## Exercise
Every line from the one containing "- **Sequential Thinking" to the one containing "- **Basic Setup**: Standard" in the records below, both included, must be set down exactly, and no other line.

<<<<

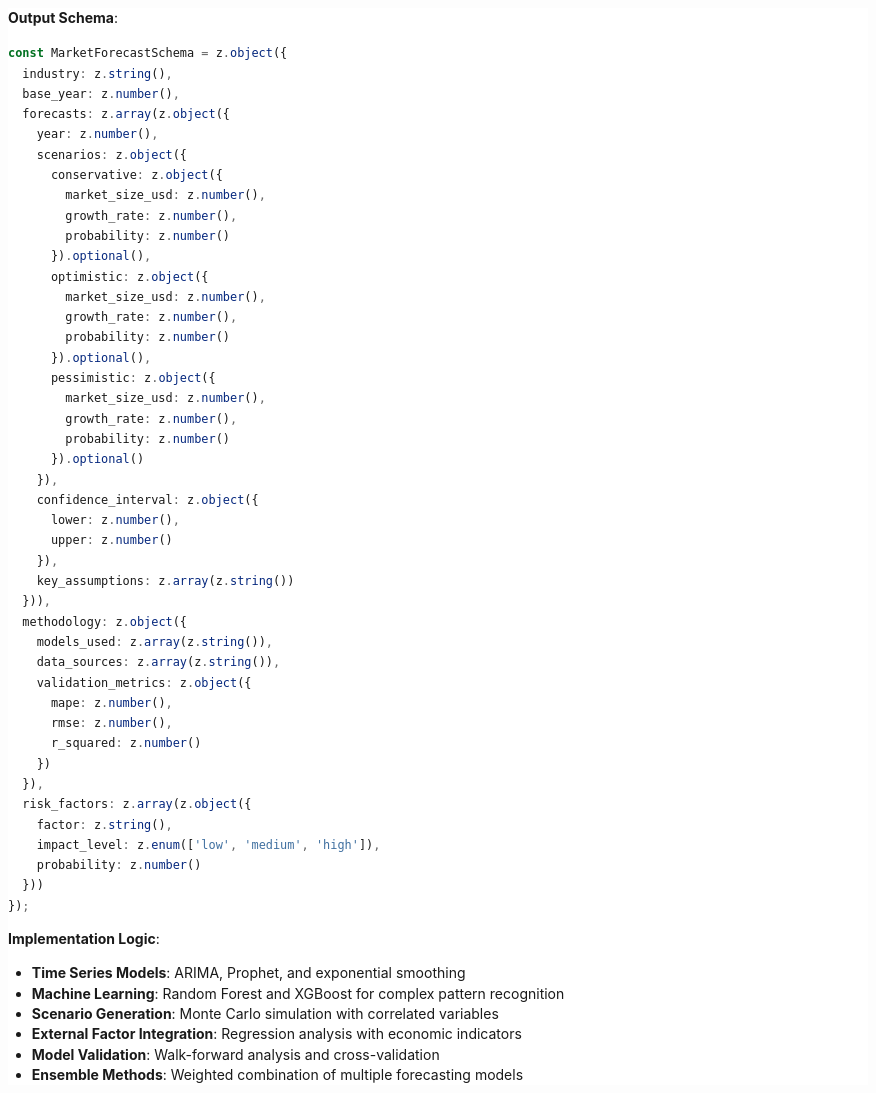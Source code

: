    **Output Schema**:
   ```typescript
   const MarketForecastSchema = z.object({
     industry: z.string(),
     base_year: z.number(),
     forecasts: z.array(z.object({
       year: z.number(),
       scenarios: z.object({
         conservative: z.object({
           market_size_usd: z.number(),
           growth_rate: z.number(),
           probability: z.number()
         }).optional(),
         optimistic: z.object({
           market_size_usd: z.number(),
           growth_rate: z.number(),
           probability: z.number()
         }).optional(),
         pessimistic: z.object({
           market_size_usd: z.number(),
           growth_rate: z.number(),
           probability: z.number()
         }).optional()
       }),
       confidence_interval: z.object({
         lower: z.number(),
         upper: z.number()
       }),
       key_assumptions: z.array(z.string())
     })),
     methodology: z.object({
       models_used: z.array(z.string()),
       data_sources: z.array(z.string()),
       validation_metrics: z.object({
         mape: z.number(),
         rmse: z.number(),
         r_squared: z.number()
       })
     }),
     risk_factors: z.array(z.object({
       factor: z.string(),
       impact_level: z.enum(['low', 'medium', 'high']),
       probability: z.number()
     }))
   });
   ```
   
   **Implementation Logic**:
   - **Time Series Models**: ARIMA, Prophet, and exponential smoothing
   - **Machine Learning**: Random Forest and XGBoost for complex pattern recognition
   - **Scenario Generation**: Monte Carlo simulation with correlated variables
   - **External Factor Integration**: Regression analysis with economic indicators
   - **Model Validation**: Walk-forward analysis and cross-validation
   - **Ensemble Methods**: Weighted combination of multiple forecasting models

>>>>
<<<<

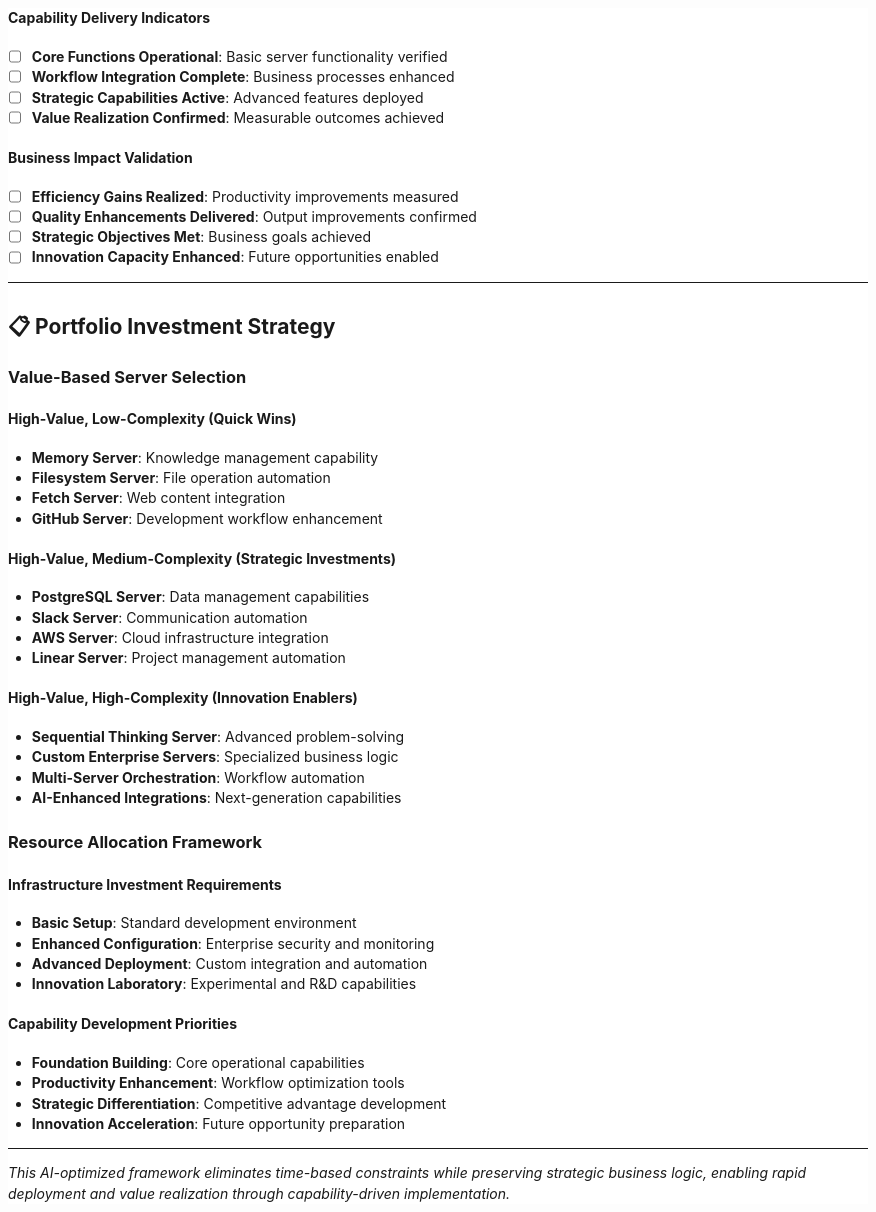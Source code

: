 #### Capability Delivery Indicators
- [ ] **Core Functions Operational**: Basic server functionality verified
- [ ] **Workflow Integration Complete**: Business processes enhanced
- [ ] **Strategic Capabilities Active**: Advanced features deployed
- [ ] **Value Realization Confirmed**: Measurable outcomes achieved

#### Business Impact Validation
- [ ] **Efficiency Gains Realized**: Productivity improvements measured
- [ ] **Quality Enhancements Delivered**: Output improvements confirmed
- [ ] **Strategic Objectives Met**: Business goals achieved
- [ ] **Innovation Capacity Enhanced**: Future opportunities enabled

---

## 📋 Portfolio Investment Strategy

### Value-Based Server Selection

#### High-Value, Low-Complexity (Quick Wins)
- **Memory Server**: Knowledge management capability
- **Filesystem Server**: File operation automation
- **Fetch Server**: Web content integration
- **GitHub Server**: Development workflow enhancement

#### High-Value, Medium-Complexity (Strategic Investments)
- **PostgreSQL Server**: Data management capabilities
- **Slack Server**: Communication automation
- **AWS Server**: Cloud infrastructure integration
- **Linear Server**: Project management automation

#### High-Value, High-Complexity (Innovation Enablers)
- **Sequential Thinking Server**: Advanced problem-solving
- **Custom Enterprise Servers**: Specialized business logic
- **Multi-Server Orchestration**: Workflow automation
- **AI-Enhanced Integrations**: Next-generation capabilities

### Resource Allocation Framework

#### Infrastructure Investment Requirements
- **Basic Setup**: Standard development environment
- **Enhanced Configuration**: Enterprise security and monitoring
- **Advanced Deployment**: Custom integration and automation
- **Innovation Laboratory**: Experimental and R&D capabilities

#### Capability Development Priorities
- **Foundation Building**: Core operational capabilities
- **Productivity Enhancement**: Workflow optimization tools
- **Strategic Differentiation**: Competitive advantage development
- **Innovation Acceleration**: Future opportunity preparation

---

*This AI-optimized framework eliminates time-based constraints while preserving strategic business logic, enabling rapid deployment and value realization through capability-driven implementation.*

>>>>

## Result of the exercise
- **Sequential Thinking Server**: Advanced problem-solving
- **Custom Enterprise Servers**: Specialized business logic
- **Multi-Server Orchestration**: Workflow automation
- **AI-Enhanced Integrations**: Next-generation capabilities

### Resource Allocation Framework

#### Infrastructure Investment Requirements
- **Basic Setup**: Standard development environment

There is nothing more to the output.